■ About this exercise: Return exactly the lines below, starting with the one that has "mesas de ayuda" and going on through the one that has "hacen parte de".

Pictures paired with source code
○ ○ ○
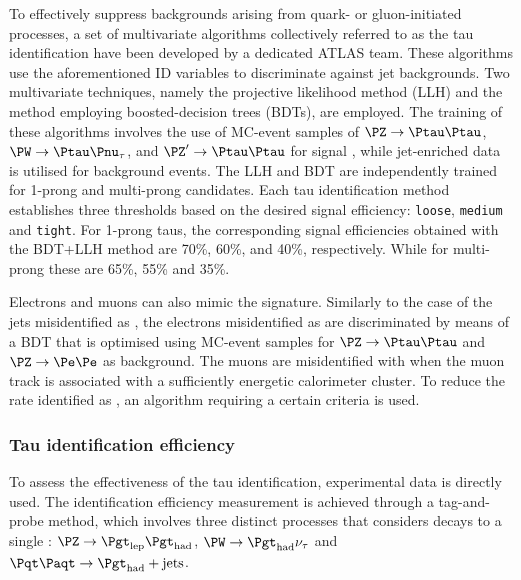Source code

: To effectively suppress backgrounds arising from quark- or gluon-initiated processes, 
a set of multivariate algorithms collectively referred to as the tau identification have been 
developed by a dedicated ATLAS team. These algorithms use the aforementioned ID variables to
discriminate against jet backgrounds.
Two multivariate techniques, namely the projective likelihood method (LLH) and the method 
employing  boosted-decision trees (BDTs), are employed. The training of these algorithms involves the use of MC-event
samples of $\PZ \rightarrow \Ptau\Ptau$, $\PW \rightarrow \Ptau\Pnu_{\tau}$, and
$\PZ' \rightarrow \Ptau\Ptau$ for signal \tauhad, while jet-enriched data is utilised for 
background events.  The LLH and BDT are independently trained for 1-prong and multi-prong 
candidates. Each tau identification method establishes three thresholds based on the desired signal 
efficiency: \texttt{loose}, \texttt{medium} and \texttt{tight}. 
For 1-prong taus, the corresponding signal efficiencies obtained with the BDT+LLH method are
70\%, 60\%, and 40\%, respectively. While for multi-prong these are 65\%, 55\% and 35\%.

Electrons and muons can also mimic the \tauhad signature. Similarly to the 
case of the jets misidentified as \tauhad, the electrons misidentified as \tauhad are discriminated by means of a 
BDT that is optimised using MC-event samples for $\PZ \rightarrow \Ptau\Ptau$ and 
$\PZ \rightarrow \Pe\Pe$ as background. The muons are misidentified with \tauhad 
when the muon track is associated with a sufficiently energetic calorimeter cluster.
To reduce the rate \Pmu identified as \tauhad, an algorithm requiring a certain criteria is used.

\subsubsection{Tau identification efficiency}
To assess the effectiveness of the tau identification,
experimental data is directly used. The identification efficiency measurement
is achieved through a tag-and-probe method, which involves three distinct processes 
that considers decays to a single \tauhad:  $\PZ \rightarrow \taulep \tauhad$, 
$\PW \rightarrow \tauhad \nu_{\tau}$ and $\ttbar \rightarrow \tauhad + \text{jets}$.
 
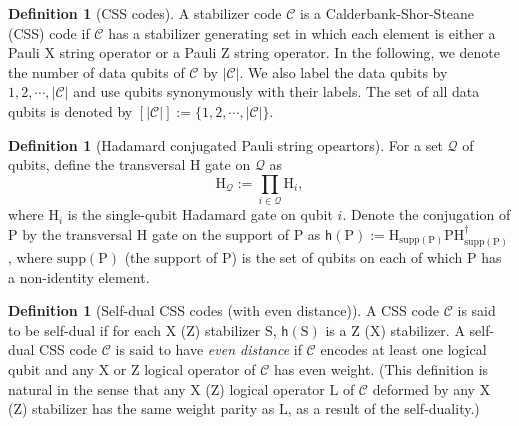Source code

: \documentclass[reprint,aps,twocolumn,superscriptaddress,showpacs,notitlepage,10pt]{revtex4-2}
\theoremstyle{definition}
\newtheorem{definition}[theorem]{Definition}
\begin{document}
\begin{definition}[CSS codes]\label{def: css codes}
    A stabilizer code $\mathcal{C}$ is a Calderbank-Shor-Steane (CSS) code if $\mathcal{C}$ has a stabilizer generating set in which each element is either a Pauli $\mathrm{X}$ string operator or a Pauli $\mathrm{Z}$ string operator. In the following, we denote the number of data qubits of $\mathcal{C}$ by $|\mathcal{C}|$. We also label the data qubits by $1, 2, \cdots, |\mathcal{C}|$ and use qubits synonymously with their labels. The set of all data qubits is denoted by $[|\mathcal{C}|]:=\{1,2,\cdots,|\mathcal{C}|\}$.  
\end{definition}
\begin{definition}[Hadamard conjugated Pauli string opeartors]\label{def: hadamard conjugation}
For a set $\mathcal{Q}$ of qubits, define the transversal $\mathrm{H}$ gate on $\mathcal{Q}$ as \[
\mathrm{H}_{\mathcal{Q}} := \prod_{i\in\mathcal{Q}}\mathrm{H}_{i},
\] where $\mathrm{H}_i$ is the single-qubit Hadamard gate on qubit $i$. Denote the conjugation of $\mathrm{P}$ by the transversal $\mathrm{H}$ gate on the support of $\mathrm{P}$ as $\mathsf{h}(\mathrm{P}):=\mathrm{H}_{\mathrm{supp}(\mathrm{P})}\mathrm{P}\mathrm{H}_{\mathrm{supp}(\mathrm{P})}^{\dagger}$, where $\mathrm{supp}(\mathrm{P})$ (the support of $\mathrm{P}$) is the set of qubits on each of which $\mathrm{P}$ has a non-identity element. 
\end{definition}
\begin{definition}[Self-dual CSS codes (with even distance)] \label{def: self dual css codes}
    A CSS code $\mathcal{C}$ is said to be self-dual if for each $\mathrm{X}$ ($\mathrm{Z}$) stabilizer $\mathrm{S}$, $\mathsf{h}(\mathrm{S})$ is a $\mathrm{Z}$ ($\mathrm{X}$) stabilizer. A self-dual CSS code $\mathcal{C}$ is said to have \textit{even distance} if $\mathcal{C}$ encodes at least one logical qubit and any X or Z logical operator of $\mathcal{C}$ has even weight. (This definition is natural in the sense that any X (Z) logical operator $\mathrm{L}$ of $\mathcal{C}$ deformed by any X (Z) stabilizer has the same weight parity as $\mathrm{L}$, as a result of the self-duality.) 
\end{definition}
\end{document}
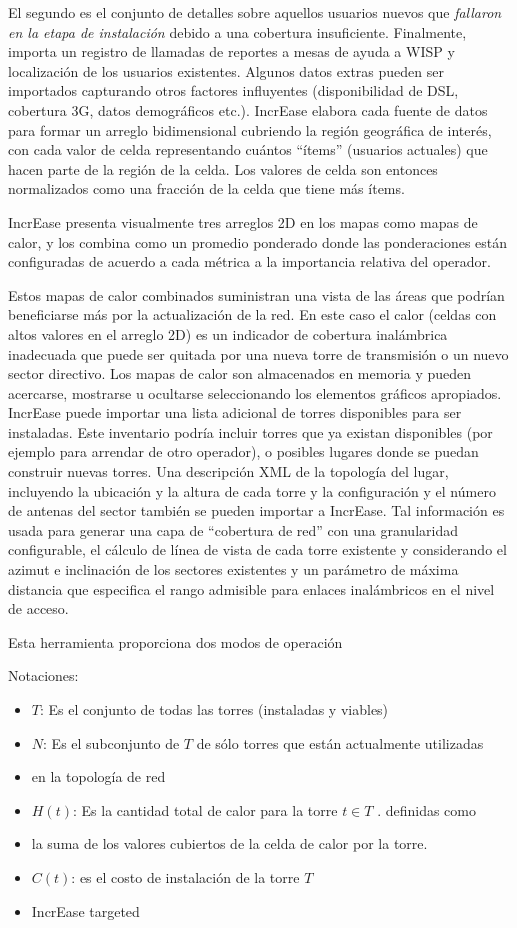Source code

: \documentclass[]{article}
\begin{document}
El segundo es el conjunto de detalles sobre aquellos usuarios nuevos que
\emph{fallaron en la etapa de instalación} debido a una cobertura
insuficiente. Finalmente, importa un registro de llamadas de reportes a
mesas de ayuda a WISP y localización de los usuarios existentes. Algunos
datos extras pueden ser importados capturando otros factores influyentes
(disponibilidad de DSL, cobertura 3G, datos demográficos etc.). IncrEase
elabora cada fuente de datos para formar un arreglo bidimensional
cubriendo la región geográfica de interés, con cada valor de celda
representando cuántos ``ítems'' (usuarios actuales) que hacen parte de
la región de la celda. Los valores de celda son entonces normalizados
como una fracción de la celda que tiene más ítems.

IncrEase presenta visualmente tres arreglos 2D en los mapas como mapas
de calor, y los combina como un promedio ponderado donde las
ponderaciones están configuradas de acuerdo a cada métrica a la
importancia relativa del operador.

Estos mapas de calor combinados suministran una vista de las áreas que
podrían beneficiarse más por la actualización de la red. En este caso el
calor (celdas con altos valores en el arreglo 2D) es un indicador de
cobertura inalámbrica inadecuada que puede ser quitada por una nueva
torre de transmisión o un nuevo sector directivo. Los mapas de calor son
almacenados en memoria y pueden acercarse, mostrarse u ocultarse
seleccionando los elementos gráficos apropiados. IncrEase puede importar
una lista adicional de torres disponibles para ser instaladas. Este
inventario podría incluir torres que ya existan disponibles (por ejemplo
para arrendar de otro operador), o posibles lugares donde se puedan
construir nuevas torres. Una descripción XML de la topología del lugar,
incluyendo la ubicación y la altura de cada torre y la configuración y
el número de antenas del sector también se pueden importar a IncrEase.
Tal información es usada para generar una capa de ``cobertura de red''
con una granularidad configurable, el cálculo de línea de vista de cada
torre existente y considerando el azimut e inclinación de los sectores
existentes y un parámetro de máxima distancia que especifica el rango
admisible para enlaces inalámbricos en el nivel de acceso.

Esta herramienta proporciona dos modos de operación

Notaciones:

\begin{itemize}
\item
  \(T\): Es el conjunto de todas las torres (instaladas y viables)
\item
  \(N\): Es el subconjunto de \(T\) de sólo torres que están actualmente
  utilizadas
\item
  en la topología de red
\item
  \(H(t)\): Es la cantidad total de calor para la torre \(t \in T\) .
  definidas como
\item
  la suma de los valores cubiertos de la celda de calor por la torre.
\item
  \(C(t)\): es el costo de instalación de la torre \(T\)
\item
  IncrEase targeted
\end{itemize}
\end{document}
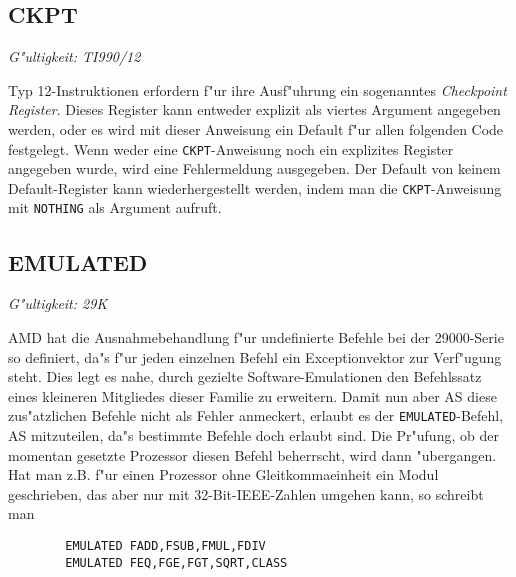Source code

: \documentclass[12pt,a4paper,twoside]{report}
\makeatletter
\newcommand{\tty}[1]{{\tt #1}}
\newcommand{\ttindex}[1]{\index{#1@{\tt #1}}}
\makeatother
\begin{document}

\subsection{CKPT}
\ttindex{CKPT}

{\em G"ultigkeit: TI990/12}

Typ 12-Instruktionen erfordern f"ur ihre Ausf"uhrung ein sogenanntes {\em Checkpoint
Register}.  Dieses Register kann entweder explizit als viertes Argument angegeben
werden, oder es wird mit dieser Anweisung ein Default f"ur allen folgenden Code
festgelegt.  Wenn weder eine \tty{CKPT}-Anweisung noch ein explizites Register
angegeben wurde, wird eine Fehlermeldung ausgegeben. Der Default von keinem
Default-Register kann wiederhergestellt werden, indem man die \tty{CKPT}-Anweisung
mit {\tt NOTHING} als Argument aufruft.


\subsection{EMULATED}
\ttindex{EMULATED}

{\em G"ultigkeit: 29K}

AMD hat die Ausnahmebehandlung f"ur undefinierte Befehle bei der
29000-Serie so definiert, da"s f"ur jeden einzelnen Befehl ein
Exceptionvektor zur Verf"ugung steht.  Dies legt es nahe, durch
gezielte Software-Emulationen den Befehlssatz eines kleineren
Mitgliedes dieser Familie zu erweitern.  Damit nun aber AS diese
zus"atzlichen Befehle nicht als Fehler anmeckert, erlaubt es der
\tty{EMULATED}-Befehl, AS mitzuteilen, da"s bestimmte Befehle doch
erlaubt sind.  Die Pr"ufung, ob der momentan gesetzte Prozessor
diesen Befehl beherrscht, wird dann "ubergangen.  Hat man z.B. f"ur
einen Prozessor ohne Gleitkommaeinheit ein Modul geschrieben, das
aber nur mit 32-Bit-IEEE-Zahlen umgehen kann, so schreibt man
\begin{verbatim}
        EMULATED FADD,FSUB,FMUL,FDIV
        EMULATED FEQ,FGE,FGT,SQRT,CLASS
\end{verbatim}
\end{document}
○ ○ ○
■ Exercise response:
mesas de ayuda a WISP y localización de los usuarios existentes. Algunos
datos extras pueden ser importados capturando otros factores influyentes
(disponibilidad de DSL, cobertura 3G, datos demográficos etc.). IncrEase
elabora cada fuente de datos para formar un arreglo bidimensional
cubriendo la región geográfica de interés, con cada valor de celda
representando cuántos ``ítems'' (usuarios actuales) que hacen parte de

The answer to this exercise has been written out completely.